Tuesday, February 11, 2014

The Positive and Negative Unseen Effects of the FDA

Economists point out that the lives and value lost to consumers by the FDA’s long processing times are unseen. If I take a drug and die from it you see the dead body and the drug that caused my death. If I die because the FDA is processing a drug that saves my life, you wouldn’t be able to connect my death as a necessary result of the FDA’s processing time. It is a simple point which should make people value the FDA less. But in the real world, people seem to respond by evaluating the benefits of the FDA all the more in order to preserve the total net value of the FDA.

There is a counter-point; we don’t always see the lives that would have been lost by not having the FDA approve unsafe drugs.

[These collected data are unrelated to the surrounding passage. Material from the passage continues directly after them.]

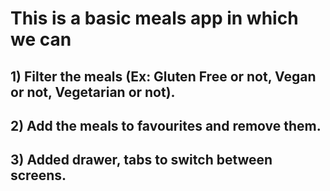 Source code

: # This is a basic meals app in which we can 
## 1) Filter the meals (Ex: Gluten Free or not, Vegan or not, Vegetarian or not).
## 2) Add the meals to favourites and remove them.
## 3) Added drawer, tabs to switch between screens.

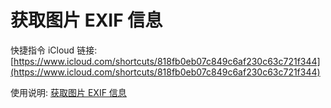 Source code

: # 获取图片 EXIF 信息

快捷指令 iCloud 链接: [https://www.icloud.com/shortcuts/818fb0eb07c849c6af230c63c721f344](https://www.icloud.com/shortcuts/818fb0eb07c849c6af230c63c721f344)

使用说明: [获取图片 EXIF 信息](https://www.notion.so/quicy/EXIF-e90038fbf07e4004ae377da0f92ec316)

If I don’t take an unsafe drug because the FDA stopped it, then the FDA just saved my life.

The problem with this is that with the first example, the public respond to the uncertainty of the unseen by necessarily overvaluing the FDA. People currently assess the number of people the FDA kills at 0. But with the second example, it is hard to see how the public could be responding to the uncertainty of the unseen by undervaluing the FDA. Everyone I’ve ever met thinks that the world would end without the FDA. They tell me that without government food and drug approval, nothing could stop big business from selling hazardous products. Really? Nothing? They believe with all their heart the story that once upon a time we had unrestricted capitalism, so foods and drugs were very unsafe, so the FDA was put in place, it bound capitalism and made it into the server of safe consumables.

Sounds really good if you buy into post hoc tales, but we have this great big other variable called general economic growth. Risk reductions are a good like any other good, so they have a price, general economic growth raises incomes and so people can afford to purchase less risk.

Given the ignore economic growth completely fallacy, it is hard to see how people are underestimating the benefits of the FDA. Radical pessimism is not a reasonable way to respond to uncertainty. I’d say that they’re probably overestimating it. I mean, when you take the vision people have of the world without the FDA, how much worse could the world get?